Problem 5: Constrained Optimization (Lagrange Multipliers)

Problem: Implement constrained optimization using the penalty method. Solve: minimize f(x) subject to g(x) = 0. The penalty method converts the constrained problem to an unconstrained one: minimize f(x) + (rho/2) * g(x)^2.

def penalty_method(f, grad_f, g, grad_g, x0,
                    rho_init=1.0, rho_max=1e6, rho_mult=10,
                    max_outer=20, max_inner=1000, tol=1e-6):
    """
    Penalty method for constrained optimization.
    minimize f(x) subject to g(x) = 0

    Converts to: minimize f(x) + (rho/2) * ||g(x)||^2
    Increases rho iteratively until constraint is satisfied.
    """
    x = x0[:]
    rho = rho_init

    for outer in range(max_outer):
        # Define augmented objective and gradient
        def augmented_f(x):
            gx = g(x)
            penalty = sum(gi**2 for gi in gx)
            return f(x) + (rho / 2) * penalty

        def augmented_grad(x):
            gf = grad_f(x)
            gx = g(x)
            gg = grad_g(x)  # Jacobian of g, shape (m x n)
            n = len(x)

            grad = gf[:]
            for i in range(n):
                for k in range(len(gx)):
                    grad[i] += rho * gx[k] * gg[k][i]
            return grad

        # Solve unconstrained subproblem with gradient descent
        for inner in range(max_inner):
            g_val = augmented_grad(x)
            grad_norm = math.sqrt(sum(gi**2 for gi in g_val))
            if grad_norm < tol * 0.1:
                break
            lr = 0.001
            for i in range(len(x)):
                x[i] -= lr * g_val[i]

        # Check constraint violation
        constraint = g(x)
        violation = math.sqrt(sum(ci**2 for ci in constraint))
        print(f"Outer {outer+1}: x=[{x[0]:.4f}, {x[1]:.4f}], "
              f"f={f(x):.4f}, violation={violation:.6f}")

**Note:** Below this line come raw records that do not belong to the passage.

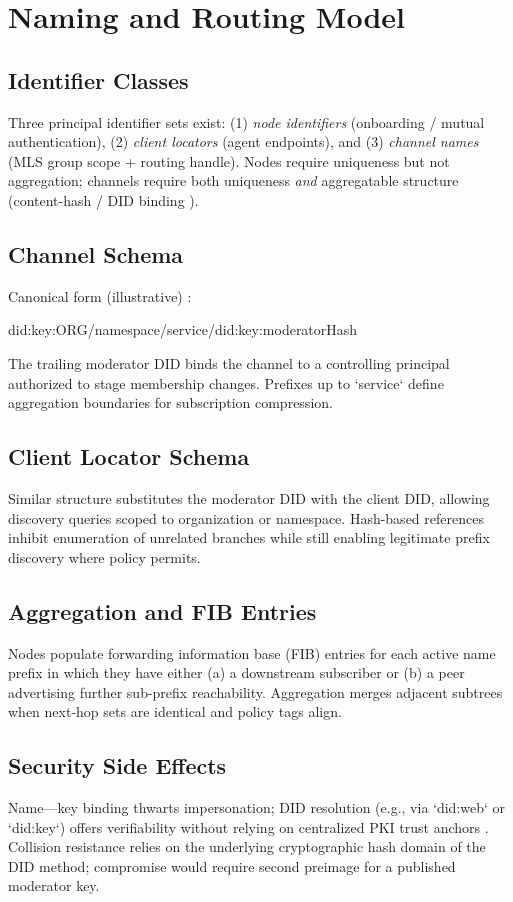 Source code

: \documentclass{article}
\theoremstyle{definition}
\theoremstyle{remark}
\begin{document}
\section{Naming and Routing Model}\label{sec:naming}
\subsection{Identifier Classes}
Three principal identifier sets exist: (1) \emph{node identifiers} (onboarding / mutual authentication), (2) \emph{client locators} (agent endpoints), and (3) \emph{channel names} (MLS group scope + routing handle). Nodes require uniqueness but not aggregation; channels require both uniqueness \emph{and} aggregatable structure (content-hash / DID binding \citep{rfc6920,didcore}).
\subsection{Channel Schema}
Canonical form (illustrative) \citep{didcore,didkey}:
\begin{center}\ttfamily did:key:ORG/namespace/service/did:key:moderatorHash\end{center}
The trailing moderator DID binds the channel to a controlling principal
authorized to stage membership changes. Prefixes up to `service` define
aggregation boundaries for subscription compression.
\subsection{Client Locator Schema}
Similar structure substitutes the moderator DID with the client DID, allowing
discovery queries scoped to organization or namespace. Hash-based references
inhibit enumeration of unrelated branches while still enabling legitimate
prefix discovery where policy permits.
\subsection{Aggregation and FIB Entries}
Nodes populate forwarding information base (FIB) entries for each active name
prefix in which they have either (a) a downstream subscriber or (b) a peer
advertising further sub-prefix reachability. Aggregation merges adjacent
subtrees when next-hop sets are identical and policy tags align.
\subsection{Security Side Effects}
Name---key binding thwarts impersonation; DID resolution (e.g., via `did:web`
or `did:key`) offers verifiability without relying on centralized PKI trust
anchors \citep{didweb,didkey}. Collision resistance relies on the underlying
cryptographic hash domain of the DID method; compromise would require second
preimage for a published moderator key.
\end{document}
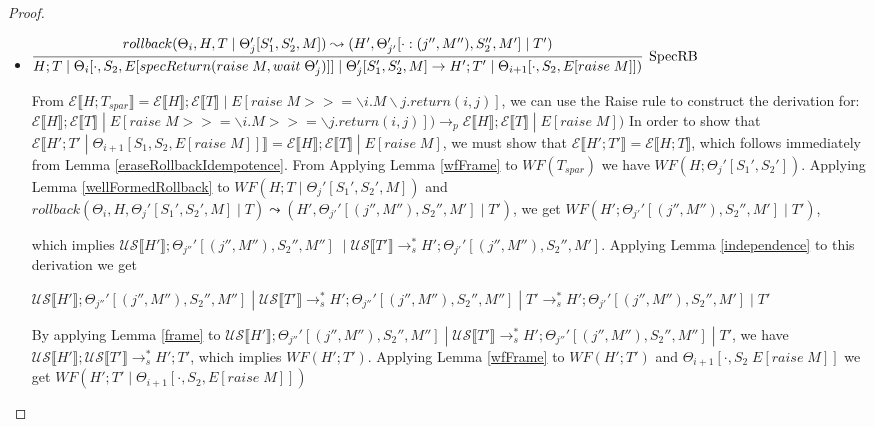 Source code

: \documentclass[9pt]{article}
\newcommand\specStep{\rightarrow_{s}}
\newcommand\parStep{\rightarrow_{p}}
\newcommand{\eval}[1]{E[#1]}
\newcommand{\erase}[1]{\mathcal{E}\llbracket #1 \rrbracket}
\newcommand{\unSpec}[1]{\mathcal{US} \llbracket #1 \rrbracket}
\newcommand{\specActions}[1]{\mathcal{SA} \llbracket #1 \rrbracket}
\begin{document}
\begin{proof}
\begin{itemize}
\begin{comment}
From $WF(T_{spar})$, we have $\exists T_1^+, \vec{i}.(T_1 \; | \; T_2) \specStep^* v\vec{i}.(T_1^+ \; | \; T_2') \specStep^* v\vec{i}.(T_1' \; | \; T_2'')$

Since $\specActions{T_2} = \specActions{T_2'}$, by Lemma \ref{independence}, we have: 
$v\vec{i}.(T_1 \; | \; T_2) \specStep^* v\vec{i}.(T_1 \; | \; T_2') \specStep^* v\vec{i}.(T_1^+ \; | \; T_2') \specStep^* v\vec{i}.(T_1' \; | \; T_2'')$.  Since $\unSpec{T_{spar}} = v\vec{i}.(T_1 \; | \; T_2')$ and $T_{spar}' = v\vec{i}.(T_1' \; | \; T_2'')$, we have $WF(T_{spar}')$.  
\end{itemize}
\end{comment} %

\item $\infer[\text{SpecRB}]{H; T \; | \; \Theta_i[\cdot, S_2, \eval{specReturn(raise \; M, wait \; \Theta_j')}] \; | \; \Theta_j'[S_1', S_2', M] \rightarrow H'; T' \; | \;  \Theta_{i+1}[\cdot, S_2, \eval{raise \; M}])}{rollback(\Theta_i, H, T \; | \; \Theta_j'[S_1', S_2', M]) \leadsto (H', \Theta_{j'}'[\cdot : (j'', M''), S_2'', M'] \; | \; T')}$

From $\erase{H; T_{spar}} = \erase{H}; \erase{T} \; | \; \eval{raise \; M >>= \backslash i. M \backslash j. return(i, j)}$, we can use the Raise rule to construct the derivation for:
$\erase{H}; \erase{T} \; | \; \eval{raise \; M >>= \backslash i. M >>= \backslash j. return(i, j)}) \parStep \erase{H}; \erase{T} \; | \; \eval{raise \; M})$ In order to show that $\erase{H'; T' \; | \; \Theta_{i+1}[S_1, S_2, \eval{raise \; M}]} = \erase{H}; \erase{T} \; | \; \eval{raise \; M}$, we must show that $\erase{H'; T'} = \erase{H; T}$, which follows immediately from Lemma \ref{eraseRollbackIdempotence}.  From Applying Lemma \ref{wfFrame} to $WF(T_{spar})$ we have $WF(H; \Theta_j'[S_1', S_2'])$.  Applying Lemma \ref{wellFormedRollback} to $WF(H; T \; | \; \Theta_j'[S_1', S_2', M])$ and $rollback(\Theta_i, H, \Theta_j'[S_1', S_2', M] \; | \; T) \leadsto (H', \Theta_{j'}'[(j'', M''), S_2'', M'] \; | \; T')$, we get $WF(H'; \Theta_{j'}'[(j'', M''), S_2'', M'] \;|\; T')$, 

which implies $\unSpec{H'}; \Theta_{j''}'[(j'', M''), S_2'', M''] \; \; | \; \unSpec{T'} \specStep^* H'; \Theta_{j'}'[(j'', M''), S_2'', M']$.  Applying Lemma \ref{independence} to this derivation we get 

$\unSpec{H'}; \Theta_{j''}'[(j'', M''), S_2'', M''] \; | \; \unSpec{T'} \specStep^* H'; \Theta_{j''}'[(j'', M''), S_2'', M''] \; | \; T' \specStep^* H'; \Theta_{j'}'[(j'', M''), S_2'', M'] \; | \; T'$

By applying Lemma \ref{frame} to  $\unSpec{H'}; \Theta_{j''}'[(j'', M''), S_2'', M''] \; | \; \unSpec{T'} \specStep^* H'; \Theta_{j''}'[(j'', M''), S_2'', M''] \; | \; T'$, we have $\unSpec{H'}; \unSpec{T'} \specStep^* H'; T'$, which implies $WF(H'; T')$.  Applying Lemma \ref{wfFrame} to $WF(H'; T')$ and $\Theta_{i+1}[\cdot, S_2 \; \eval{raise \; M}]$ we get $WF(H'; T' \; | \; \Theta_{i+1}[\cdot, S_2, \eval{raise \; M}])$

\end{itemize}
\end{proof}
\end{document}
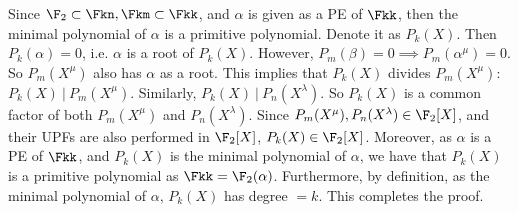 \begin{Proof}
Since $\F_2 \subset \Fkn, \Fkm \subset \Fkk$, and
$\alpha$ is given as a PE of $\Fkk$, then the minimal polynomial of
$\alpha$ is a primitive polynomial. Denote it as $P_k(X)$. Then
$P_k(\alpha)=0$, i.e. $\alpha$ is a root of $P_k(X)$. However,
$P_m(\beta)=0 \implies P_m(\alpha^\mu)=0$. So $P_m(X^\mu)$ also has
$\alpha$ as a root. This implies that $P_k(X)$ divides $P_m(X^\mu)$:
$P_k(X) ~| ~ P_m(X^\mu)$. Similarly, $P_k(X) ~|~ P_n(X^\lambda)$. So
$P_k(X)$ is a common factor of both $P_m(X^\mu)$ and
$P_n(X^\lambda)$. Since $P_m(X^{\mu}), P_n(X^{\lambda}) \in \F_2[X]$,
and their UPFs are also performed in $\F_2[X]$, $P_k(X) \in
\F_2[X]$. Moreover, as $\alpha$ is a PE of $\Fkk$, and $P_k(X)$ is the
minimal polynomial of $\alpha$, we have that $P_k(X)$ is a primitive
polynomial as $\Fkk = \F_2(\alpha)$. Furthermore, by definition, as
the minimal polynomial of $\alpha$, $P_k(X)$ has degree
$=k$. This completes the proof. 
\end{Proof}
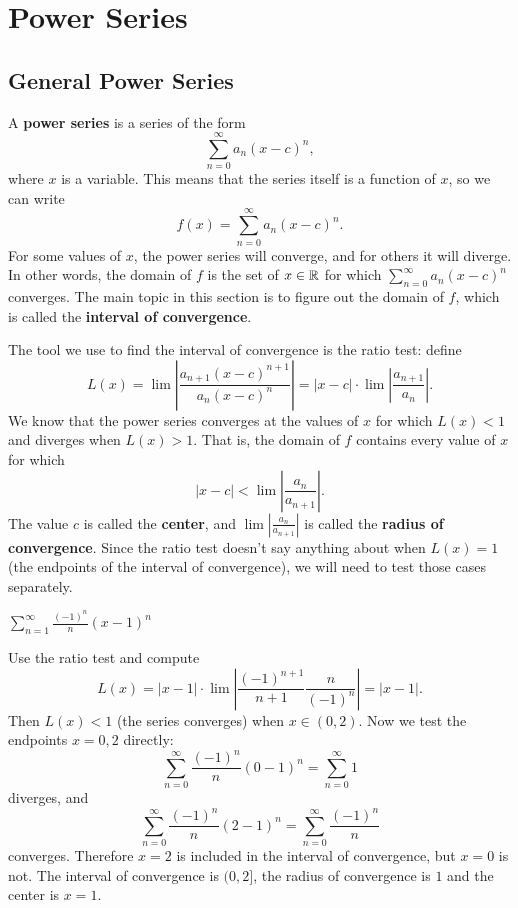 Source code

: \section{Power Series}
\label{sec:power-series}


\subsection{General Power Series}

A \textbf{power series} is a series of the form
$$\sum_{n=0}^\infty a_n(x-c)^n,$$
where $x$ is a variable. This means that the series itself is a function of $x$, so we can write 
$$f(x)=\sum_{n=0}^\infty a_n(x-c)^n.$$
For some values of $x$, the power series will converge, and for others it will diverge. In other words, the domain of $f$ is the set of $x\in\mathbb{R}$ for which $\sum_{n=0}^\infty a_n(x-c)^n$ converges. The main topic in this section is to figure out the domain of $f$, which is called the \textbf{interval of convergence}.

The tool we use to find the interval of convergence is the ratio test: define
$$L(x)=\lim \left|\frac{a_{n+1}(x-c)^{n+1}}{a_{n}(x-c)^n}\right|=|x-c|\cdot\lim \left|\frac{a_{n+1}}{a_{n}}\right|.$$
We know that the power series converges at the values of $x$ for which $L(x) < 1$ and diverges when $L(x) > 1$. That is, the domain of $f$ contains every value of $x$ for which
$$|x-c|<\lim\left|\frac{a_{n}}{a_{n+1}}\right|.$$
The value $c$ is called the \textbf{center}, and $\lim\left|\frac{a_{n}}{a_{n+1}}\right|$ is called the \textbf{radius of convergence}. Since the ratio test doesn't say anything about when $L(x)=1$ (the endpoints of the interval of convergence), we will need to test those cases separately.
\begin{exampleblock}
$\displaystyle\sum_{n=1}^\infty \frac{(-1)^n}{n}(x-1)^n$

Use the ratio test and compute
$$L(x)=|x-1|\cdot\lim\left|\frac{(-1)^{n+1}}{n+1}\frac{n}{(-1)^n}\right|=|x-1|.$$
Then $L(x)<1$ (the series converges) when $x\in (0, 2)$. Now we test the endpoints $x=0,2$ directly:
$$\sum_{n=0}^\infty \frac{(-1)^n}{n}(0-1)^n=\sum_{n=0}^\infty1$$
diverges, and
$$\sum_{n=0}^\infty \frac{(-1)^n}{n}(2-1)^n=\sum_{n=0}^\infty \frac{(-1)^n}{n}$$
converges. Therefore $x=2$ is included in the interval of convergence, but $x=0$ is not. The interval of convergence is $(0,2]$, the radius of convergence is $1$ and the center is $x=1$.
\end{exampleblock}

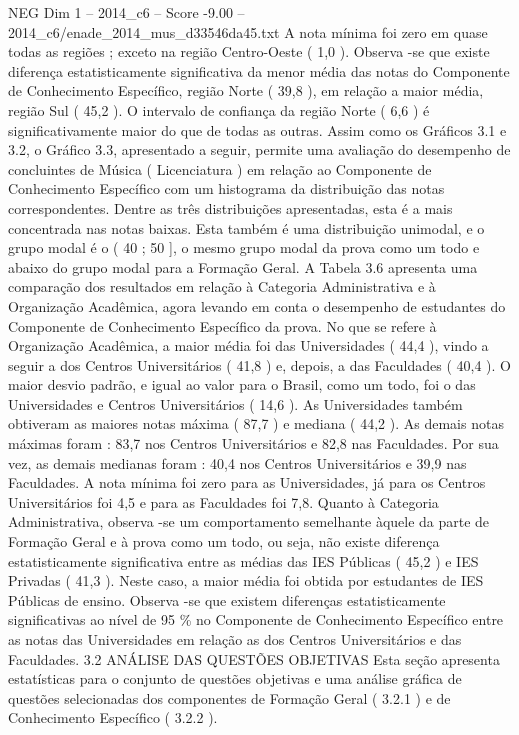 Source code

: \begin{textsample}{NEG Dim 1 – 2014\_c6 – Score -9.00 – 2014\_c6/enade\_2014\_mus\_d33546da45.txt}
A nota mínima foi zero em quase todas as regiões ; exceto na região Centro-Oeste ( 1,0 ).
Observa -se que existe diferença estatisticamente significativa da menor média das notas do Componente de Conhecimento Específico, região Norte ( 39,8 ), em relação a maior média, região Sul ( 45,2 ).
O intervalo de confiança da região Norte ( 6,6 ) é significativamente maior do que de todas as outras.
Assim como os Gráficos 3.1 e 3.2, o Gráfico 3.3, apresentado a seguir, permite uma avaliação do desempenho de concluintes de Música ( Licenciatura ) em relação ao Componente de Conhecimento Específico com um histograma da distribuição das notas correspondentes.
Dentre as três distribuições apresentadas, esta é a mais concentrada nas notas baixas.
Esta também é uma distribuição unimodal, e o grupo modal é o ( 40 ; 50 ], o mesmo grupo modal da prova como um todo e abaixo do grupo modal para a Formação Geral.
A Tabela 3.6 apresenta uma comparação dos resultados em relação à Categoria Administrativa e à Organização Acadêmica, agora levando em conta o desempenho de estudantes do Componente de Conhecimento Específico da prova.
No que se refere à Organização Acadêmica, a maior média foi das Universidades ( 44,4 ), vindo a seguir a dos Centros Universitários ( 41,8 ) e, depois, a das Faculdades ( 40,4 ).
O maior desvio padrão, e igual ao valor para o Brasil, como um todo, foi o das Universidades e Centros Universitários ( 14,6 ).
As Universidades também obtiveram as maiores notas máxima ( 87,7 ) e mediana ( 44,2 ).
As demais notas máximas foram : 83,7 nos Centros Universitários e 82,8 nas Faculdades.
Por sua vez, as demais medianas foram : 40,4 nos Centros Universitários e 39,9 nas Faculdades.
A nota mínima foi zero para as Universidades, já para os Centros Universitários foi 4,5 e para as Faculdades foi 7,8.
Quanto à Categoria Administrativa, observa -se um comportamento semelhante àquele da parte de Formação Geral e à prova como um todo, ou seja, não existe diferença estatisticamente significativa entre as médias das IES Públicas ( 45,2 ) e IES Privadas ( 41,3 ).
Neste caso, a maior média foi obtida por estudantes de IES Públicas de ensino.
Observa -se que existem diferenças estatisticamente significativas ao nível de 95 \% no Componente de Conhecimento Específico entre as notas das Universidades em relação as dos Centros Universitários e das Faculdades. 3.2 ANÁLISE DAS QUESTÕES OBJETIVAS Esta seção apresenta estatísticas para o conjunto de questões objetivas e uma análise gráfica de questões selecionadas dos componentes de Formação Geral ( 3.2.1 ) e de Conhecimento Específico ( 3.2.2 ).

\end{textsample}
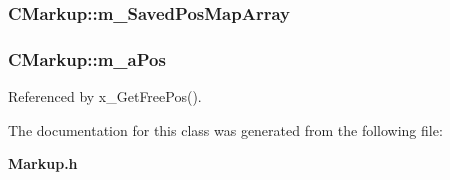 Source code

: \subsubsection[m\_\-SavedPosMapArray]{ {\bf CMarkup::m\_\-SavedPosMapArray}\hspace{0.3cm}{\tt  [protected]}}\label{classCMarkup_985f2d24ba021221c567b4bfadf91692}


\subsubsection[m\_\-aPos]{ {\bf CMarkup::m\_\-aPos}\hspace{0.3cm}{\tt  [protected]}}\label{classCMarkup_89aa5e4c38062a7e826a67695a8d8f37}




Referenced by x\_\-GetFreePos().

The documentation for this class was generated from the following file:\begin{CompactItemize}
\item 
{\bf Markup.h}\end{CompactItemize}
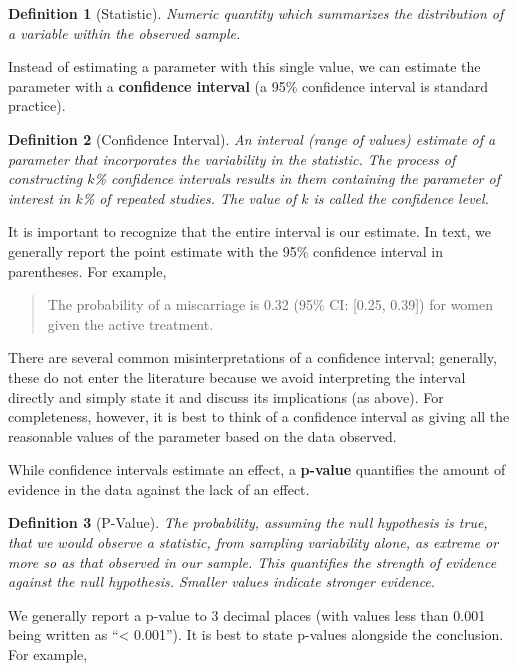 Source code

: \documentclass[
]{book}
\theoremstyle{plain}
\theoremstyle{mydefn}
\newtheorem{definition}{Definition}[chapter]
\theoremstyle{myexmpl}
\theoremstyle{remark}
\begin{document}
\begin{definition}[Statistic]
Numeric quantity which summarizes the distribution of a variable within the observed \emph{sample}.
\end{definition}

Instead of estimating a parameter with this single value, we can estimate the parameter with a \textbf{confidence interval} (a 95\% confidence interval is standard practice).

\begin{definition}[Confidence Interval]
An interval (range of values) estimate of a parameter that incorporates the variability in the statistic. The process of constructing \(k\)\% confidence intervals results in them containing the parameter of interest in \(k\)\% of repeated studies. The value of \(k\) is called the \emph{confidence level}.
\end{definition}

It is important to recognize that the entire interval is our estimate. In text, we generally report the point estimate with the 95\% confidence interval in parentheses. For example,

\begin{quote}
The probability of a miscarriage is 0.32 (95\% CI: {[}0.25, 0.39{]}) for women given the active treatment.
\end{quote}

There are several common misinterpretations of a confidence interval; generally, these do not enter the literature because we avoid interpreting the interval directly and simply state it and discuss its implications (as above). For completeness, however, it is best to think of a confidence interval as giving all the reasonable values of the parameter based on the data observed.

While confidence intervals estimate an effect, a \textbf{p-value} quantifies the amount of evidence in the data against the lack of an effect.

\begin{definition}[P-Value]
The probability, assuming the null hypothesis is true, that we would observe a statistic, from sampling variability alone, as extreme or more so as that observed in our sample. This quantifies the strength of evidence against the null hypothesis. Smaller values indicate stronger evidence.
\end{definition}

We generally report a p-value to 3 decimal places (with values less than 0.001 being written as ``\textless{} 0.001''). It is best to state p-values alongside the conclusion. For example,
\end{document}
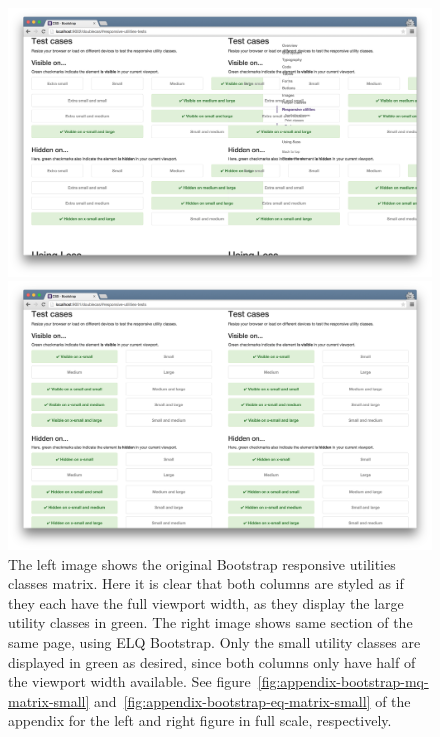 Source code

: \documentclass[a4paper,11pt]{kth-mag}
\begin{document}
      \begin{figure}[htb!]
        \centering
        \begin{minipage}{.5\textwidth}
          \centering
          \includegraphics[width=\linewidth]{images/bootstrap-mq-matrix}
        \end{minipage}%
        \begin{minipage}{.5\textwidth}
          \centering
          \includegraphics[width=\linewidth]{images/bootstrap-eq-matrix}
        \end{minipage}
        \caption{
          The left image shows the original \gls{Bootstrap} \gls{responsive} utilities classes matrix.
          Here it is clear that both columns are styled as if they each have the full \gls{viewport} width, as they display the large utility classes in green.
          The right image shows same section of the same page, using \gls{ELQ} \gls{Bootstrap}.
          Only the small utility classes are displayed in green as desired, since both columns only have half of the \gls{viewport} width available.
          See figure~\ref{fig:appendix-bootstrap-mq-matrix-small} and~\ref{fig:appendix-bootstrap-eq-matrix-small} of the appendix for the left and right figure in full scale, respectively.
        }
        \label{fig:eval-bootstrap-mq-eq-matrix}
      \end{figure}
\end{document}
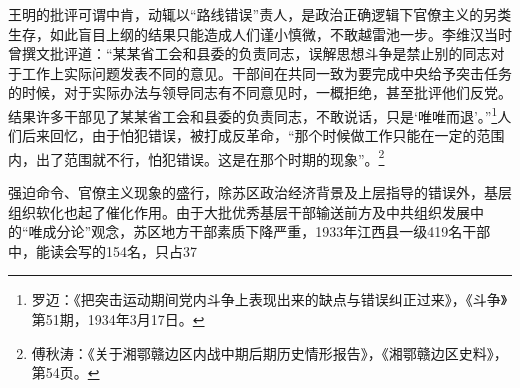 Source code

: 王明的批评可谓中肯，动辄以“路线错误”责人，是政治正确逻辑下官僚主义的另类生存，如此盲目上纲的结果只能造成人们谨小慎微，不敢越雷池一步。李维汉当时曾撰文批评道：“某某省工会和县委的负责同志，误解思想斗争是禁止别的同志对于工作上实际问题发表不同的意见。干部间在共同一致为要完成中央给予突击任务的时候，对于实际办法与领导同志有不同意见时，一概拒绝，甚至批评他们反党。结果许多干部见了某某省工会和县委的负责同志，不敢说话，只是‘唯唯而退’。”\footnote{罗迈：《把突击运动期间党内斗争上表现出来的缺点与错误纠正过来》，《斗争》第51期，1934年3月17日。}人们后来回忆，由于怕犯错误，被打成反革命，“那个时候做工作只能在一定的范围内，出了范围就不行，怕犯错误。这是在那个时期的现象”。\footnote{傅秋涛：《关于湘鄂赣边区内战中期后期历史情形报告》，《湘鄂赣边区史料》，第54页。}


强迫命令、官僚主义现象的盛行，除苏区政治经济背景及上层指导的错误外，基层组织软化也起了催化作用。由于大批优秀基层干部输送前方及中共组织发展中的“唯成分论”观念，苏区地方干部素质下降严重，1933年江西县一级419名干部中，能读会写的154名，只占37%


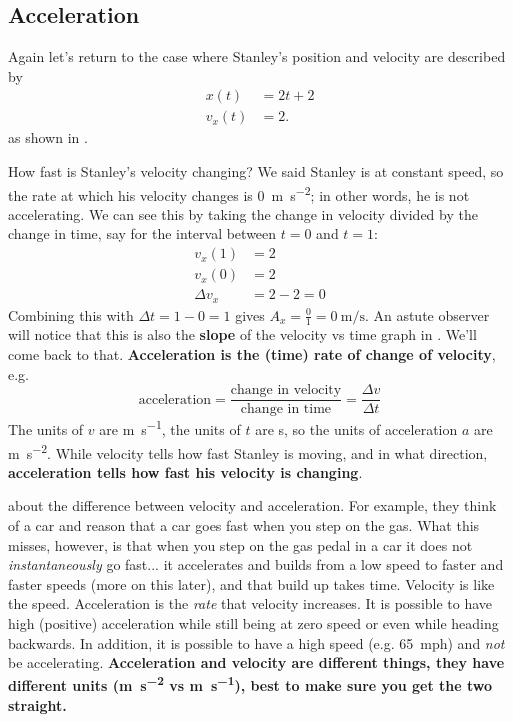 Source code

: \documentclass{tufte-handout}
\begin{document}
\subsection{Acceleration}
Again let's return to the case where Stanley's position and velocity are described by
\begin{align}
x(t) &= 2 t + 2 \\
v_x(t) &= 2. 
\end{align}
as shown in .
\begin{marginfigure}
\caption{Stanley's position, velocity, and acceleration}
\label{fig:acceleration1}
\end{marginfigure}
How fast is Stanley's velocity changing? We said Stanley is at constant speed, so the rate at which his velocity changes is \SI{0}{\meter\per\second\squared}; in other words, he is not accelerating. We can see this by taking the change in velocity divided by the change in time, say for the interval between $t=0$ and $t=1$:
\begin{align}
v_x(1) &= 2 \\
v_x(0) &= 2 \\
\Delta v_x &= 2 - 2 = 0
\end{align}
Combining this with $\Delta t = 1-0 = 1$ gives $A_x=\frac{0}{1}=\SI{0}{\meter\per\second}$. An astute observer will notice that this is also the \textbf{slope} of the velocity vs time graph in . We'll come back to that.  \textbf{Acceleration is the (time) rate of change of velocity}, e.g.
\begin{equation}
\text{acceleration} = \dfrac{\text{change in velocity}}{\text{change in time}} = \dfrac{\Delta v}{\Delta t}
\end{equation}
The units of $v$ are \si{\meter\per\second}, the units of $t$ are \si{\second}, so the units of acceleration $a$ are \si{\meter\per\second\squared}. While velocity tells how fast Stanley is moving, and in what direction, \textbf{acceleration tells how fast his velocity is changing}. 

 about the difference between velocity and acceleration. For example, they think of a car and reason that a car goes fast when you step on the gas. What this misses, however, is that when you step on the gas pedal in a car it does not \emph{instantaneously} go fast... it accelerates and builds from a low speed to faster and faster speeds (more on this later), and that build up takes time. Velocity is like the speed. Acceleration is the \emph{rate} that velocity increases. It is possible to have high (positive) acceleration while still being at zero speed or even while heading backwards. In addition, it is possible to have a high speed (e.g. \SI{65}{mph}) and \emph{not} be accelerating. \textbf{Acceleration and velocity are different things, they have different units (\si{\meter\per\second\squared} vs \si{\meter\per\second}), best to make sure you get the two straight.} 
\end{document}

        if violation < tol:
            print(f"Constraint satisfied at iteration {outer+1}")
            break

        rho = min(rho * rho_mult, rho_max)

    return x

# Test: minimize x + y subject to x^2 + y^2 = 1
# Analytical solution: x = y = -1/sqrt(2) ≈ -0.7071
def f_obj(x): return x[0] + x[1]
def grad_obj(x): return [1.0, 1.0]
def g_constraint(x): return [x[0]**2 + x[1]**2 - 1]
def grad_constraint(x): return [[2*x[0], 2*x[1]]]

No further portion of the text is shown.